The Burren, a great rocky expanse in County Clare, is one of the world's truly unique places in that it can supports Arctic, Mediterranean and Alpine plants side-by-side. Its ancient, awe inspiring stone structures hold secrets from the past that may never be unraveled. The limestone karst mountains are largely denuded of soil, so the landscape is composed of cracked, fissured, incredably weathered grey rock.

Blackhead fort



It's an amazing place. The karst limestone region of approximately 300 sq km starts at Doolin and extends to the north and east. It is composed of limestone pavements, which are eroded in a distinctive pattern known as karren.

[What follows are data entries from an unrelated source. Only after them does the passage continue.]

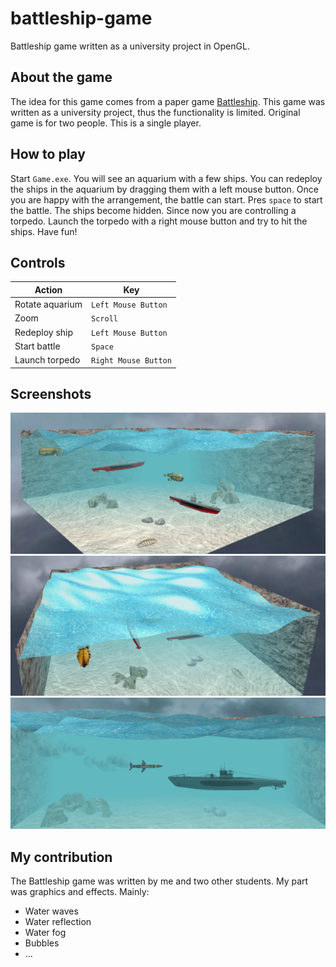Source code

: # battleship-game
Battleship game written as a university project in OpenGL.

## About the game
The idea for this game comes from a paper game [Battleship](https://en.wikipedia.org/wiki/Battleship_(game)). This game was written as a university project, thus the functionality is limited. Original game is for two people. This is a single player.

## How to play
Start `Game.exe`. You will see an aquarium with a few ships. You can redeploy the ships in the aquarium by dragging them with a left mouse button. Once you are happy with the arrangement, the battle can start. Pres `space` to start the battle. The ships become hidden. Since now you are controlling a torpedo. Launch the torpedo with a right mouse button and try to hit the ships. Have fun!

## Controls
| Action  | Key |
| ------------- | ------------- |
| Rotate aquarium  | `Left Mouse Button`  |
| Zoom  | `Scroll`  |
| Redeploy ship  | `Left Mouse Button`  |
| Start battle  | `Space`  |
| Launch torpedo  | `Right Mouse Button`  |

## Screenshots
![scenery](img/aquarium.png)
![scenery](img/water.png)
![scenery](img/torpedo.png)

## My contribution
The Battleship game was written by me and two other students. My part was graphics and effects. Mainly: 
* Water waves
* Water reflection
* Water fog
* Bubbles
* ...


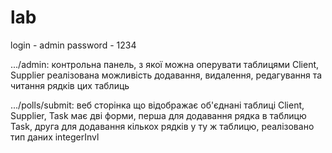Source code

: # lab
login - admin
password - 1234

.../admin: контрольна панель, з якої можна оперувати таблицями Client, Supplier реалізована можливість додавання, видалення, редагування та читання рядків цих таблиць

.../polls/submit: веб сторінка що відображає об'єднані таблиці Client, Supplier, Task
має дві форми, перша для додавання рядка в таблицю Task, друга для додавання кількох рядків у ту ж таблицю, реалізовано тип даних integerInvl
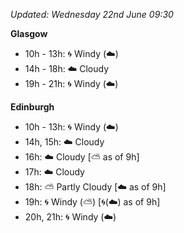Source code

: *Updated: Wednesday 22nd June 09:30*

**Glasgow**

* 10h - 13h: :cyclone: Windy (:cloud:)
* 14h - 18h: :cloud: Cloudy
* 19h - 21h: :cyclone: Windy (:cloud:)

**Edinburgh**

* 10h - 13h: :cyclone: Windy (:cloud:)
* 14h, 15h: :cloud: Cloudy
* 16h: :cloud: Cloudy [:partly_sunny: as of 9h]
* 17h: :cloud: Cloudy
* 18h: :partly_sunny: Partly Cloudy [:cloud: as of 9h]
* 19h: :cyclone: Windy (:partly_sunny:) [:cyclone:(:cloud:) as of 9h]
* 20h, 21h: :cyclone: Windy (:cloud:)
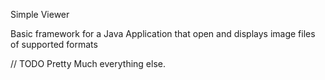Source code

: Simple Viewer

Basic framework for a Java Application that open and displays image files of supported formats

// TODO    Pretty Much everything else.

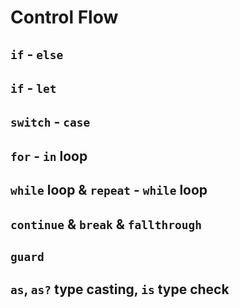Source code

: # Control Flow
## `if` - `else`

## `if` - `let`

## `switch` - `case`

## `for` - `in` loop

## `while` loop & `repeat` - `while` loop

## `continue` & `break` & `fallthrough`

## `guard`

## `as`, `as?` type casting, `is` type check

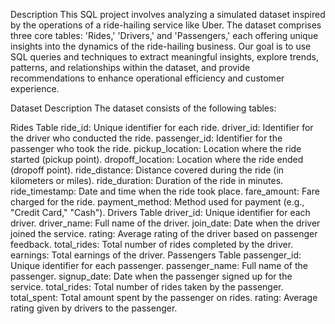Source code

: Description
This SQL project involves analyzing a simulated dataset inspired by the operations of a ride-hailing service like Uber. The dataset comprises three core tables: 'Rides,' 'Drivers,' and 'Passengers,' each offering unique insights into the dynamics of the ride-hailing business. Our goal is to use SQL queries and techniques to extract meaningful insights, explore trends, patterns, and relationships within the dataset, and provide recommendations to enhance operational efficiency and customer experience.

Dataset Description
The dataset consists of the following tables:

Rides Table
ride_id: Unique identifier for each ride.
driver_id: Identifier for the driver who conducted the ride.
passenger_id: Identifier for the passenger who took the ride.
pickup_location: Location where the ride started (pickup point).
dropoff_location: Location where the ride ended (dropoff point).
ride_distance: Distance covered during the ride (in kilometers or miles).
ride_duration: Duration of the ride in minutes.
ride_timestamp: Date and time when the ride took place.
fare_amount: Fare charged for the ride.
payment_method: Method used for payment (e.g., "Credit Card," "Cash").
Drivers Table
driver_id: Unique identifier for each driver.
driver_name: Full name of the driver.
join_date: Date when the driver joined the service.
rating: Average rating of the driver based on passenger feedback.
total_rides: Total number of rides completed by the driver.
earnings: Total earnings of the driver.
Passengers Table
passenger_id: Unique identifier for each passenger.
passenger_name: Full name of the passenger.
signup_date: Date when the passenger signed up for the service.
total_rides: Total number of rides taken by the passenger.
total_spent: Total amount spent by the passenger on rides.
rating: Average rating given by drivers to the passenger.
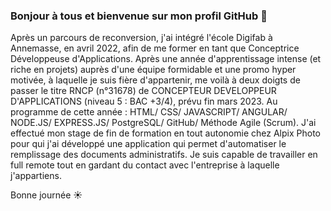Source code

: ### Bonjour à tous et bienvenue sur mon profil GitHub 👋

Après un parcours de reconversion, j'ai intégré l'école Digifab à Annemasse, en avril 2022, afin de me former en tant que Conceptrice Développeuse d'Applications. Après une année d'apprentissage intense (et riche en projets) auprès d'une équipe formidable et une promo hyper motivée, à laquelle je suis fière d'appartenir, me voilà à deux doigts de passer le titre RNCP (n°31678) de CONCEPTEUR DEVELOPPEUR D'APPLICATIONS (niveau 5 : BAC +3/4), prévu fin mars 2023.
Au programme de cette année : HTML/ CSS/ JAVASCRIPT/ ANGULAR/ NODE.JS/ EXPRESS.JS/ PostgreSQL/ GitHub/ Méthode Agile (Scrum).
J'ai effectué mon stage de fin de formation en tout autonomie chez Alpix Photo pour qui j'ai développé une application qui permet d'automatiser le remplissage des documents administratifs.
Je suis capable de travailler en full remote tout en gardant du contact avec l'entreprise à laquelle j'appartiens.

Bonne journée ☀️
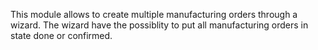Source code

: This module allows to create multiple manufacturing orders through a wizard. The wizard have the possiblity to put all manufacturing orders in state done or confirmed.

This pavement is crisscrossed by cracks known as grykes and underneath the pavement there are huge caves and rivers that suddenly flood when it rains. Burren-Free-Visitor-Guide-2014


The Burren contains dozens of megalithic tombs and Celtic crosses and a ruined Cistercian Abbey from the 12th century, Corcomroe. You can find villages abandoned since famine times and green roads on which you can walk for miles without ever seeing a car. And if you go in springtime you will find rare wildflowers such as gentian and orchids and bloody cranesbill.

An unpolluted and unspoiled area of over 100 square miles starting from the west at Doolin that really captivates visitors with it's jagged terrain of limestone pavements and fascinating countryside of contradiction and paradoxes the Burren is just made for browsing and discovery.

It is also a botanist's dream being home to flowers of Alp and Tundra and Mediterranean - Spring Gentian, Mountain Avens , Maidenhair Fern, Mediterranean Orchid. Towards the end of the Stone Age, man was drawn to the Burren by the dry and wooded uplands and immediately embarked on large-scale forest clearance. This and the constant action of wind on the cleared areas together with overgrazing resulted in exhaustion of the soil and, by mediaeval times, the stark landscape we see today.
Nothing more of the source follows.